While achieving property owners’ main objectives, it is also important that a lighting design falls within set guidelines so the illuminations neither compete with nor detract from the gorgeous spectacle of the dark sky. To that end, the District of Muskoka Lakes has recently implemented a series of modifications to its dark sky by-law. The by-law sets standards for lighting to limit glare and reduce light pollution but, according to Chris, it would be a mistake to assume that the regulations conflict with well-designed landscape or architectural lighting.
“The new by-law will affect properties that already have lighting in place as well as new lighting projects,” says Chris, but for those in the former category, it doesn’t necessarily mean a costly retrofit. “Since we have always operated with the goal of achieving a marriage of safety and elegance, our projects have always been mindful of things like light trespass, glare, and reflection,” he explains. For Chris and his team at Nightscapes of Muskoka, the by-law provides an opportunity for property owners to better understand best practices for beautifying the landscape around their homes and cottages without unintentionally crossing boundaries that affect the collective experience of viewing the starry skies in Muskoka.

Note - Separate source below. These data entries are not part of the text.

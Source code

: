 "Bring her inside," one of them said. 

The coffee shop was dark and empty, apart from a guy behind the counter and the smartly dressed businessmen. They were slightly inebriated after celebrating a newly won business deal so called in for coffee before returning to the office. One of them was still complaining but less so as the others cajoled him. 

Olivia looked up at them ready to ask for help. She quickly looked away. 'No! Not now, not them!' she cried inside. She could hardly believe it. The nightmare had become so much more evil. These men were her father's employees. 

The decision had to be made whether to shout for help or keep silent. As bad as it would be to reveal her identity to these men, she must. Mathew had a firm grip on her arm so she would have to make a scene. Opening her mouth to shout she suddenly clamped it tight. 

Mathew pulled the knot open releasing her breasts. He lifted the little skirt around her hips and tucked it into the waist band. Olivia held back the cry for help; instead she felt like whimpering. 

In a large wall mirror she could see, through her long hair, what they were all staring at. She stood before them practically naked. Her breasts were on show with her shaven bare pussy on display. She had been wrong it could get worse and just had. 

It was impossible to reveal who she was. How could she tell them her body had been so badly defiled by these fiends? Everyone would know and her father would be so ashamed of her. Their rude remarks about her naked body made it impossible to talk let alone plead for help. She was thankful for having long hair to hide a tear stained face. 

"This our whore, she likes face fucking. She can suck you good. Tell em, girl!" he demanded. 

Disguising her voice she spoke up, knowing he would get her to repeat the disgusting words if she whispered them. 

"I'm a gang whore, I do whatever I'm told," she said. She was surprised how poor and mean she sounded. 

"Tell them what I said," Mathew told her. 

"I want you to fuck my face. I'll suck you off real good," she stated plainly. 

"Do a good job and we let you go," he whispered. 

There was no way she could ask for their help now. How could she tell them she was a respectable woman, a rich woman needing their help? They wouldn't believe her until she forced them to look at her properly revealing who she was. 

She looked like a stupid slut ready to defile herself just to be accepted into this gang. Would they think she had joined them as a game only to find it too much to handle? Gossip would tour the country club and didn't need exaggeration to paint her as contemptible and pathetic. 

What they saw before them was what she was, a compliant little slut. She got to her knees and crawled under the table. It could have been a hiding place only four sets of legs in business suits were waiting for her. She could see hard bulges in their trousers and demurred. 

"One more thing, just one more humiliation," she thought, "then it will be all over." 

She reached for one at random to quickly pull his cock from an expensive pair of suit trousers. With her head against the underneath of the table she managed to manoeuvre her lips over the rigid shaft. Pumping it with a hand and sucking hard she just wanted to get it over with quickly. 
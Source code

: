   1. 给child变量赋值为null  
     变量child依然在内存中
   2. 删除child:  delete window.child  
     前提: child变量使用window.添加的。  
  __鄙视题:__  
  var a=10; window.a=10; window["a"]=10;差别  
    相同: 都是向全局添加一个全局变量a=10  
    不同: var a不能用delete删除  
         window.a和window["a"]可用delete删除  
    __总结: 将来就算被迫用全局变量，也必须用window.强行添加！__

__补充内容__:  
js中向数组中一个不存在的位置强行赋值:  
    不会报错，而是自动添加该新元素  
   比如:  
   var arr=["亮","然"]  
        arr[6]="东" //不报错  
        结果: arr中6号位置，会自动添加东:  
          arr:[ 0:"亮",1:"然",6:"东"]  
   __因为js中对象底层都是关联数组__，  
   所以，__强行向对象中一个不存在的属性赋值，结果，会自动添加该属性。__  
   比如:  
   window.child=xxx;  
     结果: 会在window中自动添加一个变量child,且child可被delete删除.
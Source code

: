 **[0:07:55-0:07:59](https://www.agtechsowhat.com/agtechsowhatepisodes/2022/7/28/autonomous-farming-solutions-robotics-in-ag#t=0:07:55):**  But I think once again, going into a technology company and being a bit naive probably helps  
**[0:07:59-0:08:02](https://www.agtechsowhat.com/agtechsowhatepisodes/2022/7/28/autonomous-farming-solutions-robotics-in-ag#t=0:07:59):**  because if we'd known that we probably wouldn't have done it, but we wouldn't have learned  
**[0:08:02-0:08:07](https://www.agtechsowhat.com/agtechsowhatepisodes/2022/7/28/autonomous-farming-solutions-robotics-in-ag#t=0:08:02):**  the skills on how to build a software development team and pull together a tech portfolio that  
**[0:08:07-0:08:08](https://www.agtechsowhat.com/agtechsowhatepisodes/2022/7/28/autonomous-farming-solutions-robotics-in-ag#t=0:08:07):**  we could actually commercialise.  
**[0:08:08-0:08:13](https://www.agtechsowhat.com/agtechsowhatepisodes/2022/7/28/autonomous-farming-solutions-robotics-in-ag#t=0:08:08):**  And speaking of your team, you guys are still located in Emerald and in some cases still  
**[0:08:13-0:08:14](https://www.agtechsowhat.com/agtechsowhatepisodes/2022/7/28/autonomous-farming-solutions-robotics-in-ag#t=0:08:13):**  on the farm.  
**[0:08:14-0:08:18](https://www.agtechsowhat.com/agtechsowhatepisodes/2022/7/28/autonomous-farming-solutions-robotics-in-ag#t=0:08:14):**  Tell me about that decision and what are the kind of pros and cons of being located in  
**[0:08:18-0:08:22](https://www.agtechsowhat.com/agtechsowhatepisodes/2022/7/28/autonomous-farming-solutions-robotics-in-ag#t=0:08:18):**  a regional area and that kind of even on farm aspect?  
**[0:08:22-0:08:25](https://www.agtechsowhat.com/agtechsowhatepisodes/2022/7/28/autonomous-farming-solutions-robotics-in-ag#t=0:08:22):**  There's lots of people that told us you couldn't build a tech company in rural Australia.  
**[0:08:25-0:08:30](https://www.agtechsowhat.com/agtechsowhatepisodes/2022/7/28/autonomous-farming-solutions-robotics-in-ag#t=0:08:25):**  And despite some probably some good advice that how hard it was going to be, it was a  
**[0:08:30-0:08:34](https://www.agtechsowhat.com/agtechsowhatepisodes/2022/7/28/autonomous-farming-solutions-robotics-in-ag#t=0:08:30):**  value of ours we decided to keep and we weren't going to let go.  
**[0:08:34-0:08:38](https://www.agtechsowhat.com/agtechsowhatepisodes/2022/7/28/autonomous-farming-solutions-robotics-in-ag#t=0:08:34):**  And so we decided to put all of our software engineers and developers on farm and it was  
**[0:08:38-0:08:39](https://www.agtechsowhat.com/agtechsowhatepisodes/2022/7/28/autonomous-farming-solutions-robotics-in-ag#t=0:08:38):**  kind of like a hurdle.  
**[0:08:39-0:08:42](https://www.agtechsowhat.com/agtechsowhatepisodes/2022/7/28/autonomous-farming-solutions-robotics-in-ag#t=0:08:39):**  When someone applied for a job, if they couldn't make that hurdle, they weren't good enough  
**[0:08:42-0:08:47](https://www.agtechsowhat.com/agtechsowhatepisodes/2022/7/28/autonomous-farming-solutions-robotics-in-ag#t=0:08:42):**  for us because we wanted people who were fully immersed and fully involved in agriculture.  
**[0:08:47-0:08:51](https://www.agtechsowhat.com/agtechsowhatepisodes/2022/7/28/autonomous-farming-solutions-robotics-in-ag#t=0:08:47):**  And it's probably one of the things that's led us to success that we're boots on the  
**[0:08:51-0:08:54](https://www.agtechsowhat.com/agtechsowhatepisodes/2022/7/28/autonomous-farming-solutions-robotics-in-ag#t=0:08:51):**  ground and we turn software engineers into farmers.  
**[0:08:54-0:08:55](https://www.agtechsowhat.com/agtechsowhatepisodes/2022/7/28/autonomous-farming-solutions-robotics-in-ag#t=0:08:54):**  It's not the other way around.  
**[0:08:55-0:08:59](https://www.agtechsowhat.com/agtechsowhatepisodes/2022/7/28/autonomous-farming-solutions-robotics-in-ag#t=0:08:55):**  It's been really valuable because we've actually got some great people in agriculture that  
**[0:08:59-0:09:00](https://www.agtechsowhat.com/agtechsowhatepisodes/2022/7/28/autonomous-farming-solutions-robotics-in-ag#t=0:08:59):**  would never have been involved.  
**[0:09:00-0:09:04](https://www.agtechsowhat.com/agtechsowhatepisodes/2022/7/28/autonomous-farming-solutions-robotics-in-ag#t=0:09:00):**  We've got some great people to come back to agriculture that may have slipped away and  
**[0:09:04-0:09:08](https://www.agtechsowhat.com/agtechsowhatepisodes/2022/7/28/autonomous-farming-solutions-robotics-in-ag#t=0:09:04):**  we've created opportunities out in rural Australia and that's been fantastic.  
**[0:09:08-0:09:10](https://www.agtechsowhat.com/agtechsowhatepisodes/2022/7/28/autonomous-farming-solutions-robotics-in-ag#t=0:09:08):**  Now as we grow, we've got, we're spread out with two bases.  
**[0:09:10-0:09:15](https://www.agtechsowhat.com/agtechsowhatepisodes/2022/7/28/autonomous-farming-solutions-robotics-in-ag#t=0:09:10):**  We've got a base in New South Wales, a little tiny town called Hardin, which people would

To begin with, Nightscapes of Muskoka carefully controls lumen output. Lumens are a measure of the intensity and brightness of a light. “We never use lighting fixtures that exceed 4 watts,” explains Chris. “The lumen output in a 4-watt bulb is completely adequate for proper outdoor lighting.” In fact, path and dock lighting typically don’t exceed 3 watts, while deck lighting, normally installed in the underside of railings, effectively illuminates the surfaces below at an output of 2 watts.
Nightscapes also uses LED 2700K (Kelvin) warm white bulbs, which achieve a warm glow and never create a harsh, unnatural effect. “The human tendency when observing illumination is to look at the source of the light,” explains Chris, “but the objective in well-designed landscape and architectural lighting is to balance the system so that the eye is not drawn to one specific area, but rather settles on the effect of the scene as a whole.” Keeping the light gentle is important in finding that balance.
Walkway elevations vary greatly throughout Muskoka, which means that Chris and his team at Nightscapes customize each project. On steeper properties, they will typically utilize downlighting from trees, rather than path lighting, to ensure that there is no glare when looking upward from the lake. Tree downlighting fixtures, when installed at proper levels and correctly angled, will gently illuminate the path below for safe travel while concealing the light source and projecting no light upwards.
By contrast, level properties are more suitable for path lighting, where fixtures are carefully staggered to introduce the right spread of light in order to properly navigate the pathway. Path lighting follows strict cut-off specifications, meaning the canopy of light cast is carefully controlled. Similarly, where trees or other landscape features are uplit, the light can be customized to softly graze the object without trespassing beyond it.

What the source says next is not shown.